Institute for Therapeutic Innovation, University of Florida, Orlando, Florida, USA
Centers for Disease Control and Prevention, Atlanta, Georgia, USA.
Antimicrob Agents Chemother. 2017 Aug 24;61(9). doi: 10.1128/AAC.00788-17. Print 2017 Sep.
is considered a likely agent to be used as a bioweapon, and the use of a strain resistant to the first-line antimicrobial treatments is a concern. We determined treatment efficacies against a ciprofloxacin-resistant strain of (Cip Ames) in a murine inhalational anthrax model. Ten groups of 46 BALB/c mice were exposed by inhalation to 7 to 35 times the 50% lethal dose (LD) of Cip Ames spores. Commencing at 36 h postexposure, groups were administered intraperitoneal doses of sterile water for injections (SWI) and ciprofloxacin alone (control groups), or ciprofloxacin combined with two antimicrobials, including meropenem-linezolid, meropenem-clindamycin, meropenem-rifampin, meropenem-doxycycline, penicillin-linezolid, penicillin-doxycycline, rifampin-linezolid, and rifampin-clindamycin, at appropriate dosing intervals (6 or 12 h) for the respective antibiotics. Ten mice per group were treated for 14 days and observed until day 28. The remaining animals were euthanized every 6 to 12 h, and blood, lungs, and spleens were collected for lethal factor (LF) and/or bacterial load determinations. All combination groups showed significant survival over the SWI and ciprofloxacin controls: meropenem-linezolid ( = 0.004), meropenem-clindamycin ( = 0.005), meropenem-rifampin ( = 0.012), meropenem-doxycycline ( = 0.032), penicillin-doxycycline ( = 0.012), penicillin-linezolid ( = 0.026), rifampin-linezolid ( = 0.001), and rifampin-clindamycin ( = 0.032). In controls, blood, lung, and spleen bacterial counts increased to terminal endpoints. In combination treatment groups, blood and spleen bacterial counts showed low/no colonies after 24-h treatments. The LF fell below the detection limits for all combination groups yet remained elevated in control groups. Combinations with linezolid had the greatest inhibitory effect on mean LF levels.

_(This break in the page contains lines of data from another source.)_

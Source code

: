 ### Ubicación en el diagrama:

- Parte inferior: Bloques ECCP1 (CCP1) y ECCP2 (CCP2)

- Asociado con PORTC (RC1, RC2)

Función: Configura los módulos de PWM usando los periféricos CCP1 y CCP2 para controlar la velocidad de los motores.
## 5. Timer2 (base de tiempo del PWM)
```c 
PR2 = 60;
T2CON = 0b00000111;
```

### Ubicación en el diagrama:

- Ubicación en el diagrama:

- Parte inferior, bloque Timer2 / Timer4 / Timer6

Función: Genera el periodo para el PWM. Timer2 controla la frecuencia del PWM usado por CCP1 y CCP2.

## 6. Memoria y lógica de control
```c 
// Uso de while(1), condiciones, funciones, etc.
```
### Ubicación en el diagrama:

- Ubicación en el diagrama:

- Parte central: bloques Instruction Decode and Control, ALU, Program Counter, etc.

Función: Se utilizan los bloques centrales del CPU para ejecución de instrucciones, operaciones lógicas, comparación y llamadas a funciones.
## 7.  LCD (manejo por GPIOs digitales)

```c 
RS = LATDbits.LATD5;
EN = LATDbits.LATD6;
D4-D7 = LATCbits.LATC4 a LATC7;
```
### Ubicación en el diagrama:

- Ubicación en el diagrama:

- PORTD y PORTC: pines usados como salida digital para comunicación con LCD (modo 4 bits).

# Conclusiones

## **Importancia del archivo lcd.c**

被认为是一种可能被用作生物武器的病原体,而使用对一线抗菌治疗具有耐药性的菌株是一个令人担忧的问题。我们在吸入性炭疽的小鼠模型中确定了针对环丙沙星耐药菌株(Cip Ames)的治疗效果。将 10 组 46 只 BALB/c 小鼠通过吸入暴露于 7 至 35 倍的环丙沙星耐药菌株(Cip Ames 孢子)的 50%致死剂量(LD)。从暴露后 36 小时开始,将各组腹腔内给予无菌注射用水(SWI)和环丙沙星单独治疗(对照组),或环丙沙星联合两种抗菌药物,包括美罗培南-利奈唑胺、美罗培南-克林霉素、美罗培南-利福平、美罗培南-多西环素、青霉素-利奈唑胺、青霉素-多西环素、利福平-利奈唑胺和利福平-克林霉素,在相应抗生素的适当剂量间隔(6 或 12 小时)进行给药。每组 10 只小鼠治疗 14 天并观察至第 28 天。其余动物每 6 至 12 小时安乐死一次,并收集血液、肺和脾脏进行致死因子(LF)和/或细菌载量测定。所有联合组的存活率均显著高于 SWI 和环丙沙星对照组:美罗培南-利奈唑胺(=0.004)、美罗培南-克林霉素(=0.005)、美罗培南-利福平(=0.012)、美罗培南-多西环素(=0.032)、青霉素-多西环素(=0.012)、青霉素-利奈唑胺(=0.026)、利福平-利奈唑胺(=0.001)和利福平-克林霉素(=0.032)。在对照组中,血液、肺和脾脏的细菌计数增加到终点。在联合治疗组中,血液和脾脏的细菌计数在 24 小时治疗后显示低/无菌落。所有联合组的 LF 均低于检测限,但对照组的 LF 仍升高。与利奈唑胺联合使用对平均 LF 水平具有最大的抑制作用。